Channel Migration Assessment

Steps 3-5 – Analysis (Steps 3- 5 describe the sequence of tasks for mapping channel migration zones, assessing processes, and identifying hazards.)

Step 3: Determine channel reach breaks for channel migration analyses

Product: Descriptions and maps locating the channel migration zone as required by the SMA for the inventory and watershed characterization phase of the SMP update or for developing comprehensive flood hazard reduction plans.

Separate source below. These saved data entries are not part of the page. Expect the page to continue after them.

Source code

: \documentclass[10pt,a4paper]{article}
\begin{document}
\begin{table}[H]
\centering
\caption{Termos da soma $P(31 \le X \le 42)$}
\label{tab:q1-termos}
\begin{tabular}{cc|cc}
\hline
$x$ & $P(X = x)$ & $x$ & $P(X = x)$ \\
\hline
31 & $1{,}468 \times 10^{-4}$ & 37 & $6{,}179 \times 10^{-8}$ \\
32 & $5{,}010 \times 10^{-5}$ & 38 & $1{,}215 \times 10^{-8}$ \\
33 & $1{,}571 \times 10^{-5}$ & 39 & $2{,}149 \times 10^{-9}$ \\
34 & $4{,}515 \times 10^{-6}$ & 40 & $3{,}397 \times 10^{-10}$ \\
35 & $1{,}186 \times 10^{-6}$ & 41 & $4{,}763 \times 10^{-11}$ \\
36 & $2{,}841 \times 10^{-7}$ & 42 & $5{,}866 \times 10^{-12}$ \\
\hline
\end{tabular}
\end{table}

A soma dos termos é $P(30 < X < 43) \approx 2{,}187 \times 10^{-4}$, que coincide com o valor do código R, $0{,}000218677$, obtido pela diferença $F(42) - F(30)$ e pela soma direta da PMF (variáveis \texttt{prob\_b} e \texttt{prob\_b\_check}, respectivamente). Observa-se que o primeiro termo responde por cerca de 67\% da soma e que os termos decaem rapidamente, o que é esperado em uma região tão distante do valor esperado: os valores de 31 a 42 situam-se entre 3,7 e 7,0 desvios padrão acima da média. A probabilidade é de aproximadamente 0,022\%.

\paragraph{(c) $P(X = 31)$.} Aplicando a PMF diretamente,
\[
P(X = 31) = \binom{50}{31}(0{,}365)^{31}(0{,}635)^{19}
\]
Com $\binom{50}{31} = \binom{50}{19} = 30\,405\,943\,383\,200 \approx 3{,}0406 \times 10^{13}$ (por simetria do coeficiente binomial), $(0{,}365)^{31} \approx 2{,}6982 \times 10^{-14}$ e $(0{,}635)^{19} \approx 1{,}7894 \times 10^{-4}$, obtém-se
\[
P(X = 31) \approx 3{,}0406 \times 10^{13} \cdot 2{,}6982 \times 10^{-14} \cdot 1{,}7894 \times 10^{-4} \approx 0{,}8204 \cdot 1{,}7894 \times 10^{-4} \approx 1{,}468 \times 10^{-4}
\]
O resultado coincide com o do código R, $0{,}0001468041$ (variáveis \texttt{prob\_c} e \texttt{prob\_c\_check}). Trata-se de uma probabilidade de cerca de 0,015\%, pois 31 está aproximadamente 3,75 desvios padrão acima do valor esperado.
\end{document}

At this point, we assume that you have expertise to conduct the assessment, or will be contracting the expertise and those persons will have an understanding of the methods that were previously described in the general assessment protocols (Table 4). Step 4 applies to all methods that are looking at some level of historic and current map and aerial photo comparison.

Change in channel confinement, gradient, pattern (Step 1b), geologic constraints, man-made constraints (bridges, dams etc) (Step 1a), stream confluences, land use and zoning and other factors deemed relevant are used to determine reach breaks. Reach characteristics should be included in the report, for example in Pierce County CMZ report (pdf).

Maps (USGS 7.5’ topographic maps) and remote sensing data (aerial photographs, orthophotos, DEM, LIDAR) provide additional information to assist in selecting channel reach breaks by confinement, gradient, and channel pattern. Land cover maps may provide information on bedrock outcrops. Geology (WDNR geology site) and soil maps may indicate the erodibility of formations. [Note the WDNR geology maps are large resolution and won’t identify features the may cause local control].